Intercity Transit buses are getting driver protective barriers. Here’s how they will work
Seventy-nine Intercity Transit buses are getting driver protective barriers after the IT Authority on Wednesday voted unanimously to acquire them.
IT will spend about $710,000, including sales tax, on the barriers, which are expected to arrive this spring and then be installed across the fleet. Each barrier costs $8,193, according to information shared at Wednesday’s meeting.
The barrier is something drivers pushed for, including at a recent meeting of the authority when bus operator Stacy Catarina raised concerns about the threat of being attacked or verbally abused, and asked whether barriers were going to be installed.
General Manager Emily Bergkamp said then that the initial barrier options had ergonomic issues.
“We don’t want folks injuring themselves in a device that is meant to protect them, and getting in and out of that device every day was showing that we would have some ergonomic issues,” she said.
Those ergonomic problems have been addressed, which resulted in Wednesday’s vote.
Bus drivers also expressed safety concerns via a survey, according to IT information.

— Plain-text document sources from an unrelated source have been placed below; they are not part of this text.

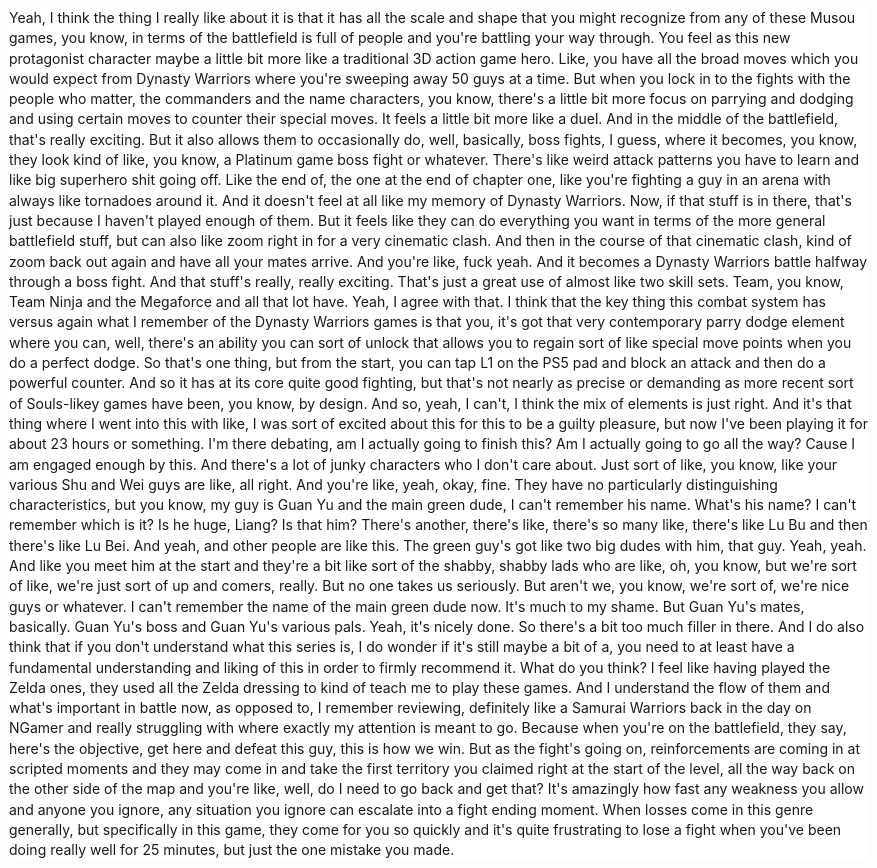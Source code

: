 Yeah, I think the thing I really like about it is that it has all the scale and shape that you might recognize from any of these Musou games, you know, in terms of the battlefield is full of people and you're battling your way through. You feel as this new protagonist character maybe a little bit more like a traditional 3D action game hero. Like, you have all the broad moves which you would expect from Dynasty Warriors where you're sweeping away 50 guys at a time.
But when you lock in to the fights with the people who matter, the commanders and the name characters, you know, there's a little bit more focus on parrying and dodging and using certain moves to counter their special moves. It feels a little bit more like a duel. And in the middle of the battlefield, that's really exciting.
But it also allows them to occasionally do, well, basically, boss fights, I guess, where it becomes, you know, they look kind of like, you know, a Platinum game boss fight or whatever. There's like weird attack patterns you have to learn and like big superhero shit going off. Like the end of, the one at the end of chapter one, like you're fighting a guy in an arena with always like tornadoes around it.
And it doesn't feel at all like my memory of Dynasty Warriors. Now, if that stuff is in there, that's just because I haven't played enough of them. But it feels like they can do everything you want in terms of the more general battlefield stuff, but can also like zoom right in for a very cinematic clash.
And then in the course of that cinematic clash, kind of zoom back out again and have all your mates arrive. And you're like, fuck yeah. And it becomes a Dynasty Warriors battle halfway through a boss fight.
And that stuff's really, really exciting. That's just a great use of almost like two skill sets. Team, you know, Team Ninja and the Megaforce and all that lot have.
Yeah, I agree with that. I think that the key thing this combat system has versus again what I remember of the Dynasty Warriors games is that you, it's got that very contemporary parry dodge element where you can, well, there's an ability you can sort of unlock that allows you to regain sort of like special move points when you do a perfect dodge. So that's one thing, but from the start, you can tap L1 on the PS5 pad and block an attack and then do a powerful counter.
And so it has at its core quite good fighting, but that's not nearly as precise or demanding as more recent sort of Souls-likey games have been, you know, by design. And so, yeah, I can't, I think the mix of elements is just right. And it's that thing where I went into this with like, I was sort of excited about this for this to be a guilty pleasure, but now I've been playing it for about 23 hours or something.
I'm there debating, am I actually going to finish this? Am I actually going to go all the way? Cause I am engaged enough by this.
And there's a lot of junky characters who I don't care about. Just sort of like, you know, like your various Shu and Wei guys are like, all right. And you're like, yeah, okay, fine.
They have no particularly distinguishing characteristics, but you know, my guy is Guan Yu and the main green dude, I can't remember his name. What's his name? I can't remember which is it?
Is he huge, Liang? Is that him?
There's another, there's like, there's so many like, there's like Lu Bu and then there's like Lu Bei. And yeah, and other people are like this. The green guy's got like two big dudes with him, that guy.
Yeah, yeah. And like you meet him at the start and they're a bit like sort of the shabby, shabby lads who are like, oh, you know, but we're sort of like, we're just sort of up and comers, really. But no one takes us seriously.
But aren't we, you know, we're sort of, we're nice guys or whatever. I can't remember the name of the main green dude now. It's much to my shame.
But Guan Yu's mates, basically. Guan Yu's boss and Guan Yu's various pals. Yeah, it's nicely done.
So there's a bit too much filler in there. And I do also think that if you don't understand what this series is, I do wonder if it's still maybe a bit of a, you need to at least have a fundamental understanding and liking of this in order to firmly recommend it. What do you think?
I feel like having played the Zelda ones, they used all the Zelda dressing to kind of teach me to play these games. And I understand the flow of them and what's important in battle now, as opposed to, I remember reviewing, definitely like a Samurai Warriors back in the day on NGamer and really struggling with where exactly my attention is meant to go. Because when you're on the battlefield, they say, here's the objective, get here and defeat this guy, this is how we win.
But as the fight's going on, reinforcements are coming in at scripted moments and they may come in and take the first territory you claimed right at the start of the level, all the way back on the other side of the map and you're like, well, do I need to go back and get that? It's amazingly how fast any weakness you allow and anyone you ignore, any situation you ignore can escalate into a fight ending moment. When losses come in this genre generally, but specifically in this game, they come for you so quickly and it's quite frustrating to lose a fight when you've been doing really well for 25 minutes, but just the one mistake you made.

“Intercity Transit’s decision to move forward with this protective device came from a 2023 survey of operators showing two-thirds supported the installation of barriers to create a safer environment while providing transit services,” the information reads.
How will they work?
Intercity Transit fleet and facilities director Jonathon Yee described the driver protective barriers after Wednesday’s meeting.
The lower half of the barrier is a steel door, so that when the operator sits down, the door encloses that area, he said. The upper half of the barrier is glass, which includes a pane that can be moved forward and back.

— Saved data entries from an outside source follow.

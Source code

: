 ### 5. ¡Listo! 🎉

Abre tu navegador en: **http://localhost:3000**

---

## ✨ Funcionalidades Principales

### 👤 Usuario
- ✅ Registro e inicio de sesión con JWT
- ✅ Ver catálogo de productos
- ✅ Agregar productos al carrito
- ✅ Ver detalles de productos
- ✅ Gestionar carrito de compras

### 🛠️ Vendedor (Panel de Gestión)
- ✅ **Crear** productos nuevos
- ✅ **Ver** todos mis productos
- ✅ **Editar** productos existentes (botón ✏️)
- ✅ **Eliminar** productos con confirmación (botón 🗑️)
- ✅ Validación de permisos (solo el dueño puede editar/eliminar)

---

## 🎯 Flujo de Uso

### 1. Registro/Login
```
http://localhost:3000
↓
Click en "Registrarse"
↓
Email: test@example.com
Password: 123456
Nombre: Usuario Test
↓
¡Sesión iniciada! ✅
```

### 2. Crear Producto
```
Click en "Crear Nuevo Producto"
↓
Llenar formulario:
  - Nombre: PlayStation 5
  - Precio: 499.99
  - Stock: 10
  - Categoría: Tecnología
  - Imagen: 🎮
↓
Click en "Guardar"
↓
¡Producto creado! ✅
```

The glass can be extended forward to the windshield so that riders can’t reach around it, Yee said.
This isn’t the first time that bus drivers have worked with a protective barrier, he said. IT devised its own barriers during the COVID-19 pandemic and then had to adjust again once it ended.
“As COVID-19 ended, they were kind of a hindrance to the operation of the vehicle, and they weren’t a true security barrier, so we removed them,” Yee said.
But he said IT continued to work with the drivers on a new protective barrier because of the rise of violence against public transit drivers across the country, including in Seattle and Portland, he said.
He acknowledged that drivers here have dealt with minor assaults, but nothing more serious. Late last year, a King County Metro bus driver was stabbed to death.
“So we did a lot of work over the last, really, about three years since we pulled out our homemade barriers to find one that worked properly, and that the drivers could live with and that weren’t going to cause ergonomic issues,” Yee said. “We worked with the manufacturer to modify their standard design and ended up with the barrier that we’re purchasing today.”
Workers, residents urge IT to settle contract
Also at Wednesday’s meeting, about 25 people, either represented by the Amalgamated Transit Union or allies in the community, urged IT to come to terms on a new three-year labor contract. The last contract ended in December.
The union represents 345 bus operators, Dial-a-Lift specialists and customer service representatives.
After they spoke during public comment, they stood and marched out of the building on Pattison Street and then marched up and down Martin Way during a portion of the authority meeting.